Electrical anisotropy calculation of the continental crust by resistor network-based circuit simulations

Abstract

Electrical anisotropy has been broadly observed by magnetotelluric (MT) surveys in the continental crust. It is proposed to be caused by rock microfabrics, lithologic layering, or oriented alignment of fluid or melt in rocks, whereas the validity of these mechanisms has not yet been verified due to the lack of experimental and computational evidence. Laboratory measurements on the electrical anisotropy of crustal rocks are extremely challenging when considering microfabrics and oriented microcracks filled with fluid. In contrast, numerical modeling, being an efficient approach, can be used to compute the anisotropic physical properties of rocks. In this study, the electrical anisotropy of crustal rocks was first modeled by circuit simulation techniques using a random resistor network model, based on the lattice-preferred orientation, modal compositions, and mineral electrical conductivity.
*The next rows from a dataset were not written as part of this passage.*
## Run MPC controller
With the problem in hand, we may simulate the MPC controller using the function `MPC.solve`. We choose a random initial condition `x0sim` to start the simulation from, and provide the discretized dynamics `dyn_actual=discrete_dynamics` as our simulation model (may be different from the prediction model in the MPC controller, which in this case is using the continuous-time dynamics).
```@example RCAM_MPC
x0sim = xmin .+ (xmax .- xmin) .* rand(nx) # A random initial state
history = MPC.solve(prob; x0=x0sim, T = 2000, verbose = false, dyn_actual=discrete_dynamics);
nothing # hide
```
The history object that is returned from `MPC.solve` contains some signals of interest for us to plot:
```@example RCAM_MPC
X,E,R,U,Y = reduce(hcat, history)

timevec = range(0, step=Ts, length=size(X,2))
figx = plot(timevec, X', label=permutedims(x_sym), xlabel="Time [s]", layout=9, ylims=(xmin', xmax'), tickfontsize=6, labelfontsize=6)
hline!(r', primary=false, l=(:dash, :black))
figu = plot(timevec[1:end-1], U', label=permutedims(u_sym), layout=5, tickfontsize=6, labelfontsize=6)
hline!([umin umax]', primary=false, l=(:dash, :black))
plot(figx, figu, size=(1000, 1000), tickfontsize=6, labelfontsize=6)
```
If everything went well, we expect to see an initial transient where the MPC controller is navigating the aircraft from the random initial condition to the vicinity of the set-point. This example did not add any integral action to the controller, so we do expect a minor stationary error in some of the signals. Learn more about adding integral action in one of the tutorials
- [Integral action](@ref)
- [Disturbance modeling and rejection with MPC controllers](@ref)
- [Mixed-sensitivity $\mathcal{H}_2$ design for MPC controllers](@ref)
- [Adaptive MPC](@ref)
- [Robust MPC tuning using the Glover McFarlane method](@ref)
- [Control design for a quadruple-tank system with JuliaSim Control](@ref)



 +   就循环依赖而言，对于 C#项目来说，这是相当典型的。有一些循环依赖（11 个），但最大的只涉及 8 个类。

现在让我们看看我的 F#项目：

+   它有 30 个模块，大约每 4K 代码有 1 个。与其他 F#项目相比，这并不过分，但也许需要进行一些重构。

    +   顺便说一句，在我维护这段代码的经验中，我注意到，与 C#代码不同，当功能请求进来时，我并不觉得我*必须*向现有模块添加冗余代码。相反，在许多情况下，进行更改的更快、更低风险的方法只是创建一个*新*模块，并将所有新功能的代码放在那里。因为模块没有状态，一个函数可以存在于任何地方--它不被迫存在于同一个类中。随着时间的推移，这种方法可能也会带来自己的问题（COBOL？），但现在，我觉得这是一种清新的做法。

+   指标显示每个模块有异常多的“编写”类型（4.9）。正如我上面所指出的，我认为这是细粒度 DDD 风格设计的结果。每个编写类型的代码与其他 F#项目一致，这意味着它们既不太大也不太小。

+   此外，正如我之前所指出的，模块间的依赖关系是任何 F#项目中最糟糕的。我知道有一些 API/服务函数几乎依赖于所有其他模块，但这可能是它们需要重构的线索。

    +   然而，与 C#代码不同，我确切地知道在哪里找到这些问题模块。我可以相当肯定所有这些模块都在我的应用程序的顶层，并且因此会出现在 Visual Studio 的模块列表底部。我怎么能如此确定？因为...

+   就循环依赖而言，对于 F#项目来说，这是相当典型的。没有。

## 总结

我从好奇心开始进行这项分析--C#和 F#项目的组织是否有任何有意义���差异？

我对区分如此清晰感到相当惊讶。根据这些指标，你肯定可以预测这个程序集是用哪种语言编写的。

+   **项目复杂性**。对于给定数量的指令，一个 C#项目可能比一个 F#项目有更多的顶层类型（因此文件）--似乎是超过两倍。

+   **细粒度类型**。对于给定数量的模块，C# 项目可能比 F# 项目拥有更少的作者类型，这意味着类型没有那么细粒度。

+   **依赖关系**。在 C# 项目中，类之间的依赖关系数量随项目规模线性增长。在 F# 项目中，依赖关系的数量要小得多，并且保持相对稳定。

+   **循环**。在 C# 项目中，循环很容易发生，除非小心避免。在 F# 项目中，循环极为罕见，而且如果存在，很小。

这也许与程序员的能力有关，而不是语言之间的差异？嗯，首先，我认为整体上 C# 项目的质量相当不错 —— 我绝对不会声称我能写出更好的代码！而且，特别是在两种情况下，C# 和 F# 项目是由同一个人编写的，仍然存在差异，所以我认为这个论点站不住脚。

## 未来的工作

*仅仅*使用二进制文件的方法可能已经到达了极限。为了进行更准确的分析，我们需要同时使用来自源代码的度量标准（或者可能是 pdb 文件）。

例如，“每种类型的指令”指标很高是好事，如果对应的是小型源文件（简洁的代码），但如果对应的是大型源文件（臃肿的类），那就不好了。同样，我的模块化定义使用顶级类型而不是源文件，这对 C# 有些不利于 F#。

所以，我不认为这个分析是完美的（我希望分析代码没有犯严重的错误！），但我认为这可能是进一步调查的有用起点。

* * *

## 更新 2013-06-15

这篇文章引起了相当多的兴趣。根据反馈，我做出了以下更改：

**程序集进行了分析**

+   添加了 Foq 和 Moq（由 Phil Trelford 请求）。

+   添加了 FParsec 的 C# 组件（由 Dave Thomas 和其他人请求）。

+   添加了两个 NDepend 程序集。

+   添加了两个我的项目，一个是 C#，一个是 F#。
The results indicate that the conversion from single crystals to the corresponding aggregates leads to a great reduction in electrical anisotropy, particularly for quartz single crystal with high anisotropy. Moreover, the electrical anisotropy of two-phase aggregates decreases with the increasing proportion of the second low-anisotropy minerals (e.g., plagioclase), such as from quartzite to granite. For layered lithology, the lower-crustal gabbro has higher electrical anisotropy compared to middle-crustal quartz-bearing rocks. The modeled electrical anisotropy from the middle to lower crust matches well with the geophysical observations in the Central Great Basin.